Exercise:
From the entries below, copy every line that holds the word "копирования".

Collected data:
⁂
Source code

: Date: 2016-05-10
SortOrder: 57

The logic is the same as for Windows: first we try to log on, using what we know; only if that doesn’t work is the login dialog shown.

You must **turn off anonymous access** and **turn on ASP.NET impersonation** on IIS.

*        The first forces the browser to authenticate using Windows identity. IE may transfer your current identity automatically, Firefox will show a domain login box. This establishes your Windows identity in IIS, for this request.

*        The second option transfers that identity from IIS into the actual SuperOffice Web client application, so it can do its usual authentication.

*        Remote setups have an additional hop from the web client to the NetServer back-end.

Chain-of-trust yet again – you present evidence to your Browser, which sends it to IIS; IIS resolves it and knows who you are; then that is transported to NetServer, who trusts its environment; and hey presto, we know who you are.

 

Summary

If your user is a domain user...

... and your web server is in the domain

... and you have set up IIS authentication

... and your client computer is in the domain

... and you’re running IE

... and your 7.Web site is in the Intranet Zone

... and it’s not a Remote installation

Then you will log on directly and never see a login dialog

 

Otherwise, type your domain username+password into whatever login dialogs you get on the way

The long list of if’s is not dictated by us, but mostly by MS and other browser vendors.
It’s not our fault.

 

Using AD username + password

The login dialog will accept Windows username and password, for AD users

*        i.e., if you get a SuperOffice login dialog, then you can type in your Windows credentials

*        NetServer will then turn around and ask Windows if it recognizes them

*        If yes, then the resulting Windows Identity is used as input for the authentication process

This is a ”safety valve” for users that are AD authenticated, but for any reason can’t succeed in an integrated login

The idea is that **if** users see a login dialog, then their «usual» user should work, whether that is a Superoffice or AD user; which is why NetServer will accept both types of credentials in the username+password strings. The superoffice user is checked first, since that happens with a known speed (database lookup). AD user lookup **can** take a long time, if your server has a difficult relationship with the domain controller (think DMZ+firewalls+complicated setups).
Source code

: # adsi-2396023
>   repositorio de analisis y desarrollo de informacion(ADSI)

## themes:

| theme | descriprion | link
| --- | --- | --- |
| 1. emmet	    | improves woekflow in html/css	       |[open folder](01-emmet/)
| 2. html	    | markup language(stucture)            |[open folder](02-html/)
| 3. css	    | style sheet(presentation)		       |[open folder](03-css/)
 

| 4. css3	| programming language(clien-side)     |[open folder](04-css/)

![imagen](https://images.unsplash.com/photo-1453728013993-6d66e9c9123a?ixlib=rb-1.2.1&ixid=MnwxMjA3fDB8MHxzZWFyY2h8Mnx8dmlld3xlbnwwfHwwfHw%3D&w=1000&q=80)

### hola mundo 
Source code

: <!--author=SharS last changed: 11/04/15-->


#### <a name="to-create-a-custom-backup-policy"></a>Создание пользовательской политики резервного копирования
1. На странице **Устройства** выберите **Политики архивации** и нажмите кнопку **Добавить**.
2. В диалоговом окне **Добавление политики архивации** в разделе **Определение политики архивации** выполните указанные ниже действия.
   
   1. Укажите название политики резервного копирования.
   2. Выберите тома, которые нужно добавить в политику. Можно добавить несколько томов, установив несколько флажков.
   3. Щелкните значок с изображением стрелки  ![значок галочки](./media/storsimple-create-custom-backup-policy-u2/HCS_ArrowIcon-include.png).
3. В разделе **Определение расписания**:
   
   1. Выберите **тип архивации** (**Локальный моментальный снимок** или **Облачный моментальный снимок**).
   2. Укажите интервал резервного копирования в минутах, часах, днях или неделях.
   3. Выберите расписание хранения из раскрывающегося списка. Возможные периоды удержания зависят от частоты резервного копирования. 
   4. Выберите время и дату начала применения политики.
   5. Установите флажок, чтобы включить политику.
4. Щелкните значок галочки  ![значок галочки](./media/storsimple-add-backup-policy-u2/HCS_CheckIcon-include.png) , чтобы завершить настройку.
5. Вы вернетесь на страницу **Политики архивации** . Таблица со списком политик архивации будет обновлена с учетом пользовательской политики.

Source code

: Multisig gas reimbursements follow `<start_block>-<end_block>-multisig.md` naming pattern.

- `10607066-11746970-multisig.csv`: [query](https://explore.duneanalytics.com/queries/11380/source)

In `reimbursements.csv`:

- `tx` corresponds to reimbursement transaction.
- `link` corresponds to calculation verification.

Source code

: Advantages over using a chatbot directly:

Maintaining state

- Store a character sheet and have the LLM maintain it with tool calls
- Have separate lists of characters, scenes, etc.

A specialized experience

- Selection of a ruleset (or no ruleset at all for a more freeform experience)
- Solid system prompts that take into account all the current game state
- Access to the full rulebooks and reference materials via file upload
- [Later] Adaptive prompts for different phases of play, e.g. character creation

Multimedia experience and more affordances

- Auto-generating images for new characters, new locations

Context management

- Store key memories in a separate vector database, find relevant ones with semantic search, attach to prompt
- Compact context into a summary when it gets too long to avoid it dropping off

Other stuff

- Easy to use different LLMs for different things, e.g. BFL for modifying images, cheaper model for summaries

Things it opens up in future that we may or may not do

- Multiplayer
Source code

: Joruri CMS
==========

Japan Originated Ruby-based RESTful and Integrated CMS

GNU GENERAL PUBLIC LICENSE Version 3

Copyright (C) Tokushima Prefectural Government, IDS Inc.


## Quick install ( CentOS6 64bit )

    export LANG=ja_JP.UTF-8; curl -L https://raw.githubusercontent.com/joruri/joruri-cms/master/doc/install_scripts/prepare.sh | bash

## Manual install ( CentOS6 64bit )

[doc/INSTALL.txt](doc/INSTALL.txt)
⁂
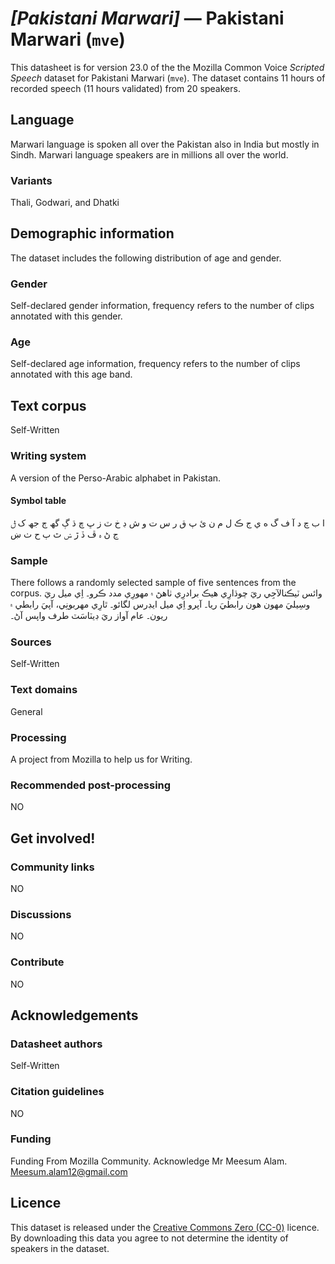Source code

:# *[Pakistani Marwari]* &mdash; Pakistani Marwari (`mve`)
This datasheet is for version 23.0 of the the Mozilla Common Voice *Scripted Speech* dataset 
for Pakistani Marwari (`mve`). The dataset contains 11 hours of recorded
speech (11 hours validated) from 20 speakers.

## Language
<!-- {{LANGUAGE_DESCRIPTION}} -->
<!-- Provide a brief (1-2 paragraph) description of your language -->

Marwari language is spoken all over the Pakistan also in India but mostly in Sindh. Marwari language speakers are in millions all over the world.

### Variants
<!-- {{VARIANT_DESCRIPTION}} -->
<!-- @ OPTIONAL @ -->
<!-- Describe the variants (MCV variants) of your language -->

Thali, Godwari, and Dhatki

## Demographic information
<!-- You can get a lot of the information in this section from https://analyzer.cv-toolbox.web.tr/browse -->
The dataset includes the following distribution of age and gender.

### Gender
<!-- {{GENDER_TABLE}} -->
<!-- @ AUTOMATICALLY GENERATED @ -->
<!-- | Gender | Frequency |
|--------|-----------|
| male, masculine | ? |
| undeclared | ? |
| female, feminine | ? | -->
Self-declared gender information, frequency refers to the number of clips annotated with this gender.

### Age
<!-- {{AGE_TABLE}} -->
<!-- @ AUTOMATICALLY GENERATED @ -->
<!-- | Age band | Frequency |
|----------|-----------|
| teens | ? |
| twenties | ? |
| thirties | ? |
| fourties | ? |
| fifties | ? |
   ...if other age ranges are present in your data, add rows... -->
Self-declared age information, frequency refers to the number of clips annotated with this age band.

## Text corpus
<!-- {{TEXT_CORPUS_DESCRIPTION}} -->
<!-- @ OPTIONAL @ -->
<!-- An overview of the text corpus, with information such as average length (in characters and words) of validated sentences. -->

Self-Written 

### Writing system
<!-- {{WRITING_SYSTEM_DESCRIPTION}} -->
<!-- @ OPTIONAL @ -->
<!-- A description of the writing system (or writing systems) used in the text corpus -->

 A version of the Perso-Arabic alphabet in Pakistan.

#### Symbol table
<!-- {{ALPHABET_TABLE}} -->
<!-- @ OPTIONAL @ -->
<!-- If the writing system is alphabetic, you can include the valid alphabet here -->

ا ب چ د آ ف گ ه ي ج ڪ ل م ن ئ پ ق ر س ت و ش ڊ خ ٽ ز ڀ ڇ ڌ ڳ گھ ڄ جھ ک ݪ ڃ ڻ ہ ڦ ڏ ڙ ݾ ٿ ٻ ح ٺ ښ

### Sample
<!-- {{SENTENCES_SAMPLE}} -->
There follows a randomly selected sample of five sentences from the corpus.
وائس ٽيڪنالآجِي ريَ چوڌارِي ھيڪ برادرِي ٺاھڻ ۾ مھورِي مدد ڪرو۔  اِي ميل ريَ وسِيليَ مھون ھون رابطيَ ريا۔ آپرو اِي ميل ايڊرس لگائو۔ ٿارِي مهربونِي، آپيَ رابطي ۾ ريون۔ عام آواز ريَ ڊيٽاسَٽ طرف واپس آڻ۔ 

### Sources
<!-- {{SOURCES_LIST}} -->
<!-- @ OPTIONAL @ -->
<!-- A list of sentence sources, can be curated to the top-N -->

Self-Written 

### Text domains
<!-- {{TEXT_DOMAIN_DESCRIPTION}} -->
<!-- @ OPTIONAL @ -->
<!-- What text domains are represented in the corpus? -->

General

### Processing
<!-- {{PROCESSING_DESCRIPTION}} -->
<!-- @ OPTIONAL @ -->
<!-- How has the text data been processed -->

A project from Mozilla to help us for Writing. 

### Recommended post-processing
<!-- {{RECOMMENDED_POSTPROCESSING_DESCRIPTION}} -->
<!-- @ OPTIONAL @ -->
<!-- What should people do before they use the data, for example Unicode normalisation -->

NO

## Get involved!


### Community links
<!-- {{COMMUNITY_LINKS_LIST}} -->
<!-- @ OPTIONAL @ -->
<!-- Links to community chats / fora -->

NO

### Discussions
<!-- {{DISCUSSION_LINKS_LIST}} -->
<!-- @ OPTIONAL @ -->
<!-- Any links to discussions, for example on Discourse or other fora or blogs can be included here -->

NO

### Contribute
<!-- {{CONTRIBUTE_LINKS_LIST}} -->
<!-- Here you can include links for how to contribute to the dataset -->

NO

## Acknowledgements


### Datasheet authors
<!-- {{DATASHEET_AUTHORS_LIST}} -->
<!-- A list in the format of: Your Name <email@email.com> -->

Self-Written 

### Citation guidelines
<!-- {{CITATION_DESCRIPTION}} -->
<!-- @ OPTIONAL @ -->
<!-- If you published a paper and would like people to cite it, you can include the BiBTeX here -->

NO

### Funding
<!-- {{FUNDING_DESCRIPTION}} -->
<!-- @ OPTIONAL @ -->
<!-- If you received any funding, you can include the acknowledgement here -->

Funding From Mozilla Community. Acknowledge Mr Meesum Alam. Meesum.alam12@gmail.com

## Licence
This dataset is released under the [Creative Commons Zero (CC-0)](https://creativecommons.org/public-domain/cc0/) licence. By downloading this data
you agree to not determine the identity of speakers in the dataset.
⁂
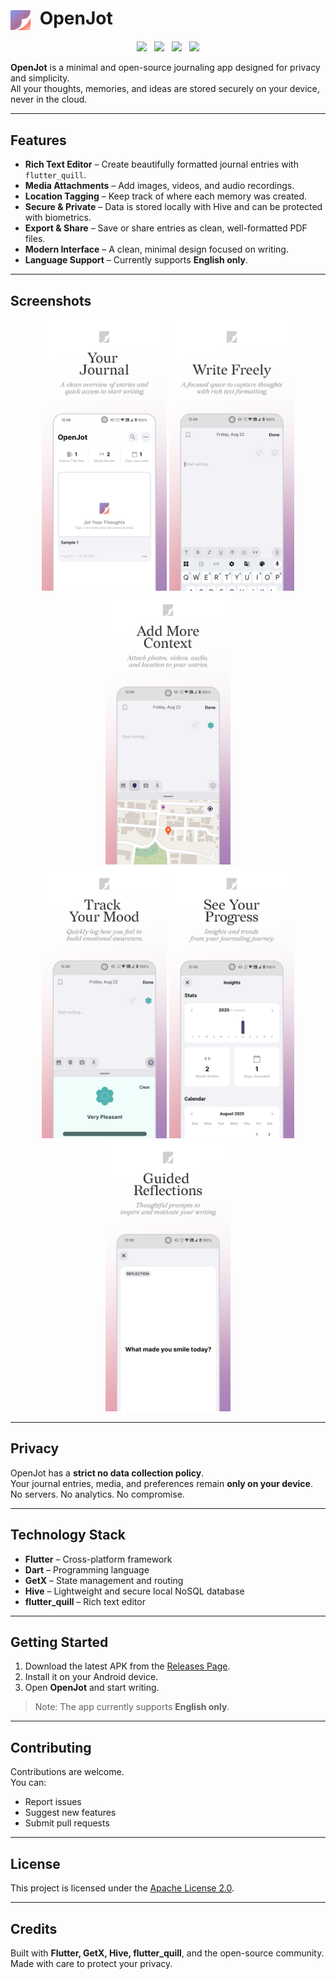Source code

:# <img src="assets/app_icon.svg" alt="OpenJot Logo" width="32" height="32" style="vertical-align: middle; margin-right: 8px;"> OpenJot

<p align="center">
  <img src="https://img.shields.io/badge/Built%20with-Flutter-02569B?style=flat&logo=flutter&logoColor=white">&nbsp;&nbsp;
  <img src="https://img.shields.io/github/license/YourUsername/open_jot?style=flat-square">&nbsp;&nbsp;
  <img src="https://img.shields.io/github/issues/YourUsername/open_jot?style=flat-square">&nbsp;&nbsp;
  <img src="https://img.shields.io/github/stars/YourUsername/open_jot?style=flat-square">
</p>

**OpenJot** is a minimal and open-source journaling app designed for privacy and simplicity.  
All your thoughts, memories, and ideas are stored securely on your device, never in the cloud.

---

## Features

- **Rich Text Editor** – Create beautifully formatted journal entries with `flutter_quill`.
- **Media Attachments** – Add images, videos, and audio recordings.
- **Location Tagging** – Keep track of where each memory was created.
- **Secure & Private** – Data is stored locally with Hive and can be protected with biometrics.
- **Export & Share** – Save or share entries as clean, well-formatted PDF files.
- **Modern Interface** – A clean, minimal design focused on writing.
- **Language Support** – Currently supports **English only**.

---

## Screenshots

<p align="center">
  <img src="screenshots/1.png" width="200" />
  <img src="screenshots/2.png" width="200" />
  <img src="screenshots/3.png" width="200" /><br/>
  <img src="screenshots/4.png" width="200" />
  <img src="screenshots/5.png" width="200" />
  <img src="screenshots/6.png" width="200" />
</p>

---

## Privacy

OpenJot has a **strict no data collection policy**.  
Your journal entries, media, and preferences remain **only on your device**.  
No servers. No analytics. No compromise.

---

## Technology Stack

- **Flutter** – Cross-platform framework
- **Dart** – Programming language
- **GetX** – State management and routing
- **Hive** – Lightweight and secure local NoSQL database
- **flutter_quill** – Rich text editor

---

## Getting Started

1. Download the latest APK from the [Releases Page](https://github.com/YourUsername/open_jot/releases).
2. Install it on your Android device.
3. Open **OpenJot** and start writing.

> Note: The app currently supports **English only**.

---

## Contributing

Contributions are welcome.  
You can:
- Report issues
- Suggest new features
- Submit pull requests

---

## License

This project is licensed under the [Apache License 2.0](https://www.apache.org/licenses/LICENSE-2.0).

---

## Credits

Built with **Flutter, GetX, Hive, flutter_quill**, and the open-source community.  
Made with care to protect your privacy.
⁂
Written answer:
#### <a name="to-create-a-custom-backup-policy"></a>Создание пользовательской политики резервного копирования
   1. Укажите название политики резервного копирования.
   2. Укажите интервал резервного копирования в минутах, часах, днях или неделях.
   3. Выберите расписание хранения из раскрывающегося списка. Возможные периоды удержания зависят от частоты резервного копирования. 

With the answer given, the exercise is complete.